There exist scientifically promising treatments not being tested further because of insufficient financial incentives. Many of these therapies involve off-label uses of drugs approved by the Food and Drug Administration that are readily available and often inexpensive. Pharmaceutical companies—largely responsible for clinical drug development—cannot justify investing in such clinical trials because they cannot recoup the costs of these studies.  However, without prospective data demonstrating efficacy, such treatments will never be adopted as standard of care.

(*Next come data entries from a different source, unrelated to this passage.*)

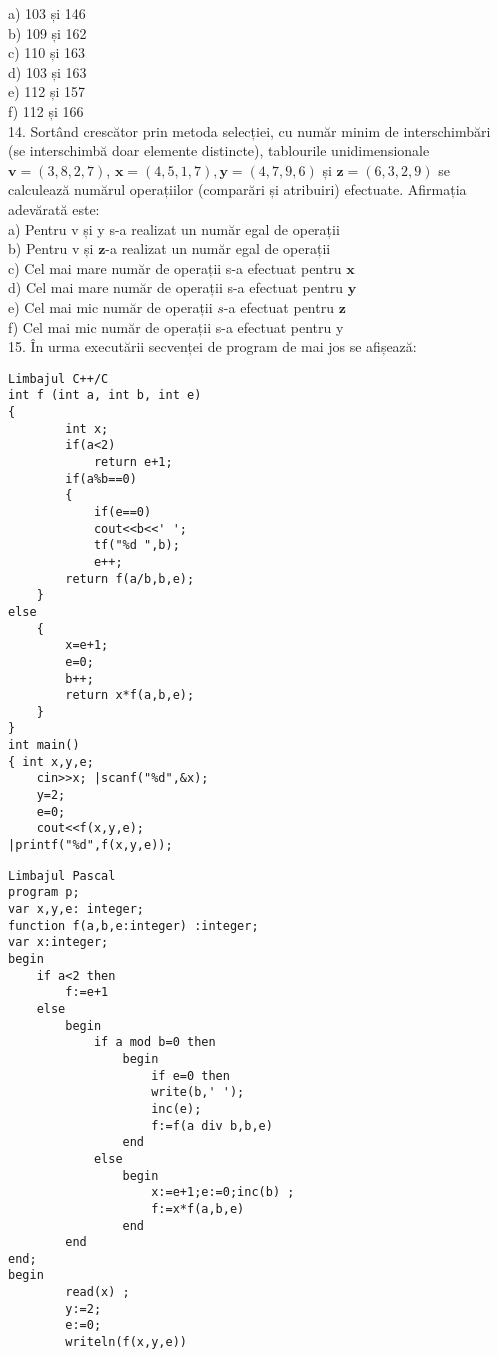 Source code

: a) 103 și 146\\
b) 109 și 162\\
c) 110 și 163\\
d) 103 și 163\\
e) 112 și 157\\
f) 112 și 166\\
14. Sortând crescător prin metoda selecției, cu număr minim de interschimbări (se interschimbă doar elemente distincte), tablourile unidimensionale $\mathbf{v}=(3,8,2,7)$, $\mathbf{x}=(4,5,1,7), \mathbf{y}=(4,7,9,6)$ și $\mathbf{z}=(6,3,2,9)$ se calculează numărul operațiilor (comparări și atribuiri) efectuate. Afirmația adevărată este:\\
a) Pentru v și y s-a realizat un număr egal de operații\\
b) Pentru v și $\mathbf{z}$-a realizat un număr egal de operații\\
c) Cel mai mare număr de operații s-a efectuat pentru $\mathbf{x}$\\
d) Cel mai mare număr de operații s-a efectuat pentru $\mathbf{y}$\\
e) Cel mai mic număr de operații $s$-a efectuat pentru $\mathbf{z}$\\
f) Cel mai mic număr de operații s-a efectuat pentru y\\
15. În urma executării secvenței de program de mai jos se afișează:

\begin{verbatim}
Limbajul C++/C
int f (int a, int b, int e)
{
        int x;
        if(a<2)
            return e+1;
        if(a%b==0)
        {
            if(e==0)
            cout<<b<<' ';
            tf("%d ",b);
            e++;
        return f(a/b,b,e);
    }
else
    {
        x=e+1;
        e=0;
        b++;
        return x*f(a,b,e);
    }
}
int main()
{ int x,y,e;
    cin>>x; |scanf("%d",&x);
    y=2;
    e=0;
    cout<<f(x,y,e);
|printf("%d",f(x,y,e));
\end{verbatim}

\begin{verbatim}
Limbajul Pascal
program p;
var x,y,e: integer;
function f(a,b,e:integer) :integer;
var x:integer;
begin
    if a<2 then
        f:=e+1
    else
        begin
            if a mod b=0 then
                begin
                    if e=0 then
                    write(b,' ');
                    inc(e);
                    f:=f(a div b,b,e)
                end
            else
                begin
                    x:=e+1;e:=0;inc(b) ;
                    f:=x*f(a,b,e)
                end
        end
end;
begin
        read(x) ;
        y:=2;
        e:=0;
        writeln(f(x,y,e))
\end{verbatim}

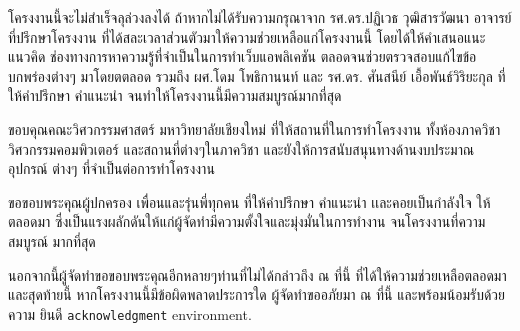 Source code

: \begin{acknowledgments}

    โครงงานนี้จะไม่สําเร็จลุล่วงลงได้ ถ้าหากไม่ได้รับความกรุณาจาก รศ.ดร.ปฏิเวธ วุฒิสารวัฒนา อาจารย์ที่ปรึกษาโครงงาน ที่ได้สละเวลาส่วนตัวมาให้ความช่วยเหลือแก่โครงงานนี้ โดยได้ให้คําเสนอแนะ แนวคิด ช่องทางการหาความรู้ที่จําเป็นในการทําเว็บแอพลิเคชัน 
    ตลอดจนช่วยตรวจสอบแก้ไขข้อบกพร่องต่างๆ มาโดยตตลอด รวมถึง ผศ.โดม โพธิกานนท์ และ รศ.ดร. ศันสนีย์ เอื้อพันธ์วิริยะกุล ที่ให้คําปรึกษา คําแนะนํา 
    จนทําให้โครงงานนี้มีความสมบูรณ์มากที่สุด
    
    ขอบคุณคณะวิศวกรรมศาสตร์ มหาวิทยาลัยเชียงใหม่ ที่ให้สถานที่ในการทําโครงงาน ทั้งห้องภาควิชา
    วิศวกรรมคอมพิวเตอร์ และสถานที่ต่างๆในภาควิชา และยังให้การสนับสนุนทางด้านงบประมาณ อุปกรณ์
    ต่างๆ ที่จําเป็นต่อการทําโครงงาน
    
    ขอขอบพระคุณผู้ปกครอง เพื่อนและรุ่นพี่ทุกคน ที่ให้คําปรึกษา คําแนะนํา เเละคอยเป็นกําลังใจ
    ให้ตลอดมา ซึ่งเป็นแรงผลักดันให้แก่ผู้จัดทํามีความตั้งใจและมุ่งมั่นในการทํางาน จนโครงงานที่ความสมบูรณ์
    มากที่สุด
    
    นอกจากนี้ผู้จัดทําขอขอบพระคุณอีกหลายๆท่านที่ไม่ได้กล่าวถึง ณ ที่นี้ ที่ได้ให้ความช่วยเหลือตลอดมา
    และสุดท้ายนี้ หากโครงงานนี้มีข้อผิดพลาดประการใด ผู้จัดทําขออภัยมา ณ ที่นี้ และพร้อมน้อมรับด้วยความ
    ยินดี
\texttt{acknowledgment} environment.

\end{acknowledgments}%
\fi %

\contentspage

\ifproject
\figurelistpage

\tablelistpage
\fi %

In an era of increasing health care costs and the need for effective therapies in many diseases, it is essential that society finds ways to adopt these “financial orphans.” We propose several potential solutions for the non-profit sector, pharmaceutical companies, health insurers, patient driven research, and others to accomplish this goal.

Drug Development Today

Under today’s drug development model, the vast majority of clinical trials are sponsored by pharmaceutical companies, and the process is lengthy, expensive, and, some have argued, inefficient. The cost of developing a new FDA-approved drug is estimated to exceed $1.2 billion, the average time from lead to market is typically over 10 years, and only 1 in 10 drugs entering a phase I study is finally approved. Thus pharmaceutical companies, seeking to recoup this investment, conduct a return on investment (ROI) calculation with attention to both scientific and financial considerations such as the chances of success and whether the therapy will be sufficiently profitable to justify the high cost of clinical development.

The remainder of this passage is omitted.